Desapegos y otras ocupaciones.

domingo, 17 de enero de 2021

MI MADRE ME LEÍA LIBROS TODAS LAS NOCHES

 


 Mi madre me leía libros todas las noches, sentada en la orilla de mi cama. Ella era la rapsoda; yo, su público fascinado. El lugar, la hora, los gestos y los silencios eran siempre los mismos, nuestra íntima liturgia. Mientras sus ojos buscaban el lugar donde había abandonado la lectura y luego retrocedían unas frases atrás para recuperar el hilo de la historia, la suave brisa del relato se llevaba todas las preocupaciones del día y los miedos intuidos de la noche. Aquel tiempo de lectura me parecía un paraíso pequeño y provisional —después he aprendido que todos los paraísos son así, humildes y transitorios—.

 Su voz. Yo escuchaba su voz y los sonidos del cuento que ella me ayudaba a oír con la imaginación: el chapoteo del agua contra el casco de un barco, el crujido suave de la nieve, el choque de dos espadas, el silbido de una flecha, pasos misteriosos, aullidos de lobo, cuchicheos detrás de una puerta. Nos sentíamos muy unidas, mi madre y yo, juntas en dos lugares a la vez, más juntas que nunca pero escindidas en dos dimensiones paralelas, dentro y fuera, con un reloj que hacía tictac en el dormitorio durante media hora y años enteros transcurriendo en la historia, solas y al mismo tiempo rodeadas de mucha gente, amigas y espías de los personajes.

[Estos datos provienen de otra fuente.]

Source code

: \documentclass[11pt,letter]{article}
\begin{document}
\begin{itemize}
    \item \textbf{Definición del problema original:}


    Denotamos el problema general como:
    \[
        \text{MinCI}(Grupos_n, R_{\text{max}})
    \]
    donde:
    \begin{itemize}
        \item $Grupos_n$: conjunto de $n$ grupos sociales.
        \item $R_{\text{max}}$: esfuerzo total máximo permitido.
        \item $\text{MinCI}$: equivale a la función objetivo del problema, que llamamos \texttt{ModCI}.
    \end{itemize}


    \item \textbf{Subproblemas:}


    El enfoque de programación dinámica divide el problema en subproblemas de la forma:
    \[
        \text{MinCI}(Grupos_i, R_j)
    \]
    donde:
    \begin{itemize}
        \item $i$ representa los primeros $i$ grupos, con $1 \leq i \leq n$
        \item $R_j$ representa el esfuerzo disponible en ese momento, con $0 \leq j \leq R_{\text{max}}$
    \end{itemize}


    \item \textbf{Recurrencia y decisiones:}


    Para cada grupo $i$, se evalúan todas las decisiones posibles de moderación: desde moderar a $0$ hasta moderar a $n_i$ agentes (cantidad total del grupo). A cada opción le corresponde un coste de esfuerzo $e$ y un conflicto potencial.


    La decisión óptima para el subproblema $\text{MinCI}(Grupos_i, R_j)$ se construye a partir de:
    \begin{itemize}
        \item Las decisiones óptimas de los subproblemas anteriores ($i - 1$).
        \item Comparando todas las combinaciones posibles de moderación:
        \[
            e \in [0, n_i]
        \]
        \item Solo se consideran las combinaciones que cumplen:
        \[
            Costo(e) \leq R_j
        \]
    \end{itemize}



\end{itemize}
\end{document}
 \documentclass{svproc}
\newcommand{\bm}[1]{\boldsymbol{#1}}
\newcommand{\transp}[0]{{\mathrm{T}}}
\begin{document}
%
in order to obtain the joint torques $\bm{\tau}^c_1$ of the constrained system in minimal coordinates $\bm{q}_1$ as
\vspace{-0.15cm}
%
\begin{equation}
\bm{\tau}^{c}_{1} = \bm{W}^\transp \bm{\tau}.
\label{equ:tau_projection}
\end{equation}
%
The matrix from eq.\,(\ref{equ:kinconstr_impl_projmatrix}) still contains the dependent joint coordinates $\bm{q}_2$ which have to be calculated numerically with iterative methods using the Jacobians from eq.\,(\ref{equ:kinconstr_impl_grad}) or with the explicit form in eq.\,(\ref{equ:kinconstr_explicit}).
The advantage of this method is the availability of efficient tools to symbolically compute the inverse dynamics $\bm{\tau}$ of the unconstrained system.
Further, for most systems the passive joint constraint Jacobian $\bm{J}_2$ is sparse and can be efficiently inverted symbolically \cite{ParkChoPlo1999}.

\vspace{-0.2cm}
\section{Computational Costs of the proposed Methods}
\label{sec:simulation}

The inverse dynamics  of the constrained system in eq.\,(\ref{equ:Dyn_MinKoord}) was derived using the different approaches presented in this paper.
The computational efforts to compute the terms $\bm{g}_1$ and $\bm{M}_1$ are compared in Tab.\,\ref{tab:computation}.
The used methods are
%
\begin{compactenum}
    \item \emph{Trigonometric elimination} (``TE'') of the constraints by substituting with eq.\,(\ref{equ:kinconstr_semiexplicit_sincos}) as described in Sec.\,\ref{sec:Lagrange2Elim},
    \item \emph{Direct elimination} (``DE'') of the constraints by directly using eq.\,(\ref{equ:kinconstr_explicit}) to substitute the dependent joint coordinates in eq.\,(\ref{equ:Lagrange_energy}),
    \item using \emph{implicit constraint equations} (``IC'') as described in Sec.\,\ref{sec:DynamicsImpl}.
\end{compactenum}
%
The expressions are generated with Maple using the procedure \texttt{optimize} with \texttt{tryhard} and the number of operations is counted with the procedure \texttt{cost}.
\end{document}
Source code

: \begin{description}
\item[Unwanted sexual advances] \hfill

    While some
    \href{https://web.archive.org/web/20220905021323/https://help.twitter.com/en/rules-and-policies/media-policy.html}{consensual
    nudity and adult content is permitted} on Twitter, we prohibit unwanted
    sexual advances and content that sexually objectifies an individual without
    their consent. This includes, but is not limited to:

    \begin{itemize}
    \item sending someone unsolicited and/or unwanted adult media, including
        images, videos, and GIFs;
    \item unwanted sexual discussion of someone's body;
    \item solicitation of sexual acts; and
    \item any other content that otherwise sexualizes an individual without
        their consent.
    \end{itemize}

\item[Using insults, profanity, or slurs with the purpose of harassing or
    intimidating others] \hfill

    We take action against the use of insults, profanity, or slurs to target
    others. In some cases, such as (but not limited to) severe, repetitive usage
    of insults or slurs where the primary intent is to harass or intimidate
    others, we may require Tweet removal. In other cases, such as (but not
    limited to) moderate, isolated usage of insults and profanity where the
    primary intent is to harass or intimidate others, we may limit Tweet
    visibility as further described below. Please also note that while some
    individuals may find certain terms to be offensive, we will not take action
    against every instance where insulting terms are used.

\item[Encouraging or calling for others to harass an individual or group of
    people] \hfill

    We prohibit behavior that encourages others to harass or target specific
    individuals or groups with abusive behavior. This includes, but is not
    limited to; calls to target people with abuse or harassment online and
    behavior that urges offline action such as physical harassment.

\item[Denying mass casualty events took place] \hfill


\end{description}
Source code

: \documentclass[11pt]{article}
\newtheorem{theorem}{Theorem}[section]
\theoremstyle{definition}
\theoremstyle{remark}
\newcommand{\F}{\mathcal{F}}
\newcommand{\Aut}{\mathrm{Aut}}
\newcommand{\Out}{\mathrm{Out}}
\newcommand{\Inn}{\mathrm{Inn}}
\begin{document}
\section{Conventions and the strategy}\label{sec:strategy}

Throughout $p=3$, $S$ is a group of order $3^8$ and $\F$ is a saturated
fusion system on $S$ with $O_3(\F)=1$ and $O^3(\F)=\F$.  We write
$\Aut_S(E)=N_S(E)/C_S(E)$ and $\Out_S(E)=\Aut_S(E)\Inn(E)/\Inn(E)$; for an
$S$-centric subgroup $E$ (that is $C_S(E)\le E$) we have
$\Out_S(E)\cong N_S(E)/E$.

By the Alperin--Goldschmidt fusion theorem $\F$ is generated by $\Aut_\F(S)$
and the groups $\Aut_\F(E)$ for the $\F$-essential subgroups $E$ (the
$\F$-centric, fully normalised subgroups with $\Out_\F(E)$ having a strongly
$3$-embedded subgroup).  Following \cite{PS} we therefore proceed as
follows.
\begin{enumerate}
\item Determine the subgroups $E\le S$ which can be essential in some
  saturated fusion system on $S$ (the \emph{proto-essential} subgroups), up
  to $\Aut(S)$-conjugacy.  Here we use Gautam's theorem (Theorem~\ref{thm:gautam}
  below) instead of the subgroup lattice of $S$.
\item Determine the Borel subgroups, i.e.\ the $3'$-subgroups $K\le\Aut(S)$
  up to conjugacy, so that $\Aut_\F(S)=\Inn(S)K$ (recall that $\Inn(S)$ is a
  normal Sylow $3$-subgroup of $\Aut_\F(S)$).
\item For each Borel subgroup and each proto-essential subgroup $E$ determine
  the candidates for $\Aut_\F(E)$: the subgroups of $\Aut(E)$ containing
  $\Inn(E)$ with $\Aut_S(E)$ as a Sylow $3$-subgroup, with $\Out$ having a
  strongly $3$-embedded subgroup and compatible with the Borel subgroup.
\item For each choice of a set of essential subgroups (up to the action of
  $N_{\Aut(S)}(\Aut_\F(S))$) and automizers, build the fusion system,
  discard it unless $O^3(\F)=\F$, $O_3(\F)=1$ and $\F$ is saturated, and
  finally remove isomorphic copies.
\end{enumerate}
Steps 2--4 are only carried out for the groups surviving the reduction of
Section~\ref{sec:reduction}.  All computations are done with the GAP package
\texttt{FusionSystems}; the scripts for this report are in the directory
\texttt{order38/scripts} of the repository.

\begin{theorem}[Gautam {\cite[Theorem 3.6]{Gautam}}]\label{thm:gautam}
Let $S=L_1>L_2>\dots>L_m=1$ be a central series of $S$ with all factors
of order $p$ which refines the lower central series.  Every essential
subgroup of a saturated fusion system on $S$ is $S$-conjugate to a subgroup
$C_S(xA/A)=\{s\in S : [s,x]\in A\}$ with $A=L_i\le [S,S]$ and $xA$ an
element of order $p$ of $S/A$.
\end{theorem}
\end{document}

(...) De niña creía que los libros habían sido escritos para mí, que el único ejemplar del mundo estaba en mi casa. Estaba convencida: mis padres, que durante aquella época de su vida eran gigantes espléndidos y todopoderosos, se habían ocupado, en sus ratos libres, de inventar y fabricar los cuentos que me regalaban. Mis historias favoritas, que yo saboreaba en la cama, con la manta hasta la barbilla, en la voz inconfundible de mi madre, existían, claro está, solo para que yo las escuchase. Y cumplían su única misión en el mundo cuando yo le exigía a la giganta narradora: «¡Más!».

 He crecido, pero sigo manteniendo una relación muy narcisista con los libros. Cuando un relato me invade, cuando su lluvia de palabras cala en mí, cuando comprendo de forma casi dolorosa lo que cuenta, cuando tengo la seguridad —íntima, solitaria— de que su autor ha cambiado mi vida, vuelvo a creer que yo, especialmente yo, soy la lectora a quien ese libro andaba buscando.